Montserrat de la Torre y Antonio Cristofani forman un tándem perfecto. Ella es la jefa de cocina y él es el sumiller. Tras formarse en La Laguna decidieron abrir un negocio propio, decantándose por Úbeda. Y como deferencia a su localidad natal, la Estación Linares-Baeza, decidieron dar a su restaurante un aire ferroviario, emulando vagones de tren.

Consiguieron lo que querían: «un bar distinto, con tapas diferentes, buenos vinos y cerveza bien echada». Aunque han ido mucho más allá, ofreciendo una cocina sencilla pero innovadora, con mucho de imaginación y basada en los productos de temporada y de la mejor calidad. Así, su carta está viva, cambia según lo que llega al mercado en cada época del año, aunque siempre se mantienen algunos platos estrella.
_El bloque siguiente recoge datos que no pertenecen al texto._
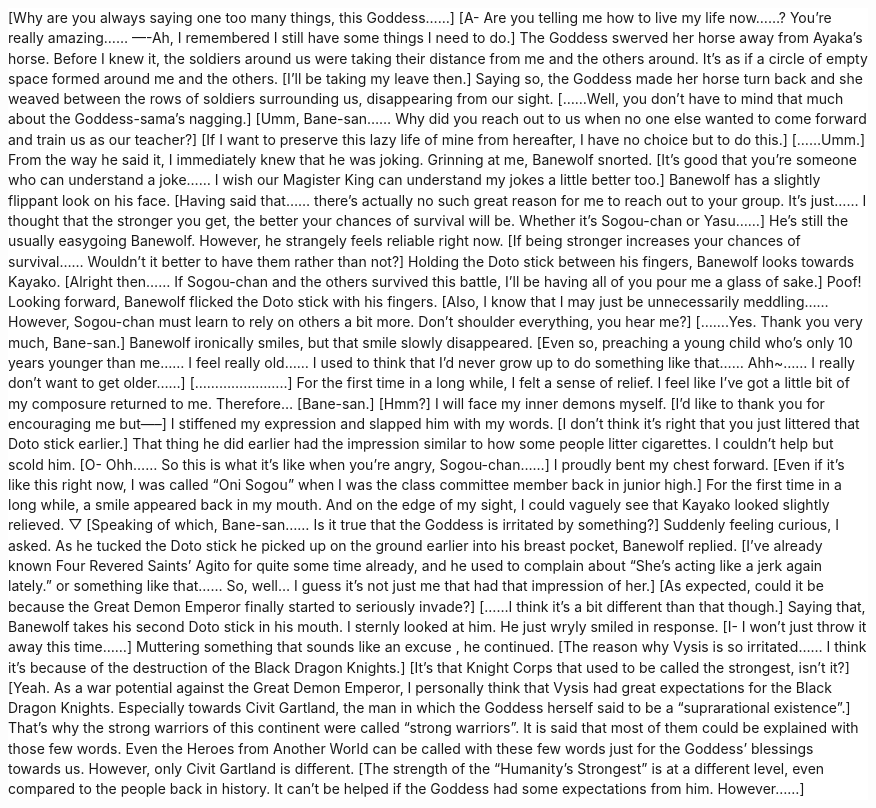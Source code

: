 [Why are you always saying one too many things, this Goddess……] [A- Are you telling me how to live my life now……? You’re really amazing…… —-Ah, I remembered I still have some things I need to do.] The Goddess swerved her horse away from Ayaka’s horse. Before I knew it, the soldiers around us were taking their distance from me and the others around. It’s as if a circle of empty space formed around me and the others. [I’ll be taking my leave then.] Saying so, the Goddess made her horse turn back and she weaved between the rows of soldiers surrounding us, disappearing from our sight. [……Well, you don’t have to mind that much about the Goddess-sama’s nagging.] [Umm, Bane-san…… Why did you reach out to us when no one else wanted to come forward and train us as our teacher?] [If I want to preserve this lazy life of mine from hereafter, I have no choice but to do this.] [……Umm.] From the way he said it, I immediately knew that he was joking. Grinning at me, Banewolf snorted. [It’s good that you’re someone who can understand a joke…… I wish our Magister King can understand my jokes a little better too.] Banewolf has a slightly flippant look on his face. [Having said that…… there’s actually no such great reason for me to reach out to your group. It’s just…… I thought that the stronger you get, the better your chances of survival will be. Whether it’s Sogou-chan or Yasu……] He’s still the usually easygoing Banewolf. However, he strangely feels reliable right now. [If being stronger increases your chances of survival…… Wouldn’t it better to have them rather than not?] Holding the Doto stick between his fingers, Banewolf looks towards Kayako. [Alright then…… If Sogou-chan and the others survived this battle, I’ll be having all of you pour me a glass of sake.] Poof! Looking forward, Banewolf flicked the Doto stick with his fingers. [Also, I know that I may just be unnecessarily meddling…… However, Sogou-chan must learn to rely on others a bit more. Don’t shoulder everything, you hear me?] […….Yes. Thank you very much, Bane-san.] Banewolf ironically smiles, but that smile slowly disappeared. [Even so, preaching a young child who’s only 10 years younger than me…… I feel really old…… I used to think that I’d never grow up to do something like that…… Ahh~…… I really don’t want to get older……] […………………..] For the first time in a long while, I felt a sense of relief. I feel like I’ve got a little bit of my composure returned to me. Therefore… [Bane-san.] [Hmm?] I will face my inner demons myself. [I’d like to thank you for encouraging me but—–] I stiffened my expression and slapped him with my words. [I don’t think it’s right that you just littered that Doto stick earlier.] That thing he did earlier had the impression similar to how some people litter cigarettes. I couldn’t help but scold him. [O- Ohh…… So this is what it’s like when you’re angry, Sogou-chan……] I proudly bent my chest forward. [Even if it’s like this right now, I was called “Oni Sogou” when I was the class committee member back in junior high.] For the first time in a long while, a smile appeared back in my mouth. And on the edge of my sight, I could vaguely see that Kayako looked slightly relieved. ▽ [Speaking of which, Bane-san…… Is it true that the Goddess is irritated by something?] Suddenly feeling curious, I asked. As he tucked the Doto stick he picked up on the ground earlier into his breast pocket, Banewolf replied. [I’ve already known Four Revered Saints’ Agito for quite some time already, and he used to complain about “She’s acting like a jerk again lately.” or something like that…… So, well… I guess it’s not just me that had that impression of her.] [As expected, could it be because the Great Demon Emperor finally started to seriously invade?] [……I think it’s a bit different than that though.] Saying that, Banewolf takes his second Doto stick in his mouth. I sternly looked at him. He just wryly smiled in response. [I- I won’t just throw it away this time……] Muttering something that sounds like an excuse , he continued. [The reason why Vysis is so irritated…… I think it’s because of the destruction of the Black Dragon Knights.] [It’s that Knight Corps that used to be called the strongest, isn’t it?] [Yeah. As a war potential against the Great Demon Emperor, I personally think that Vysis had great expectations for the Black Dragon Knights. Especially towards Civit Gartland, the man in which the Goddess herself said to be a “suprarational existence”.] That’s why the strong warriors of this continent were called “strong warriors”. It is said that most of them could be explained with those few words. Even the Heroes from Another World can be called with these few words just for the Goddess’ blessings towards us. However, only Civit Gartland is different. [The strength of the “Humanity’s Strongest” is at a different level, even compared to the people back in history. It can’t be helped if the Goddess had some expectations from him. However……]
El don de gentes de Antonio, o “Che” como le conoce la clientela, potencia todo lo que es en sí La Estación, aunque él asegura que el secreto del éxito lo tiene Montse, «la estrella de la casa». Hace unos meses se embarcaron en un nuevo proyecto, Gastro Lupo, tapería que también mantienen en la localidad ubetenses.

El restaurante ‘Cantina La Estación’ cuenta un “Sol” en la conocida Guía Repsol, una preciada distinción que obtienen los locales con una excelente calidad y variedad de platos.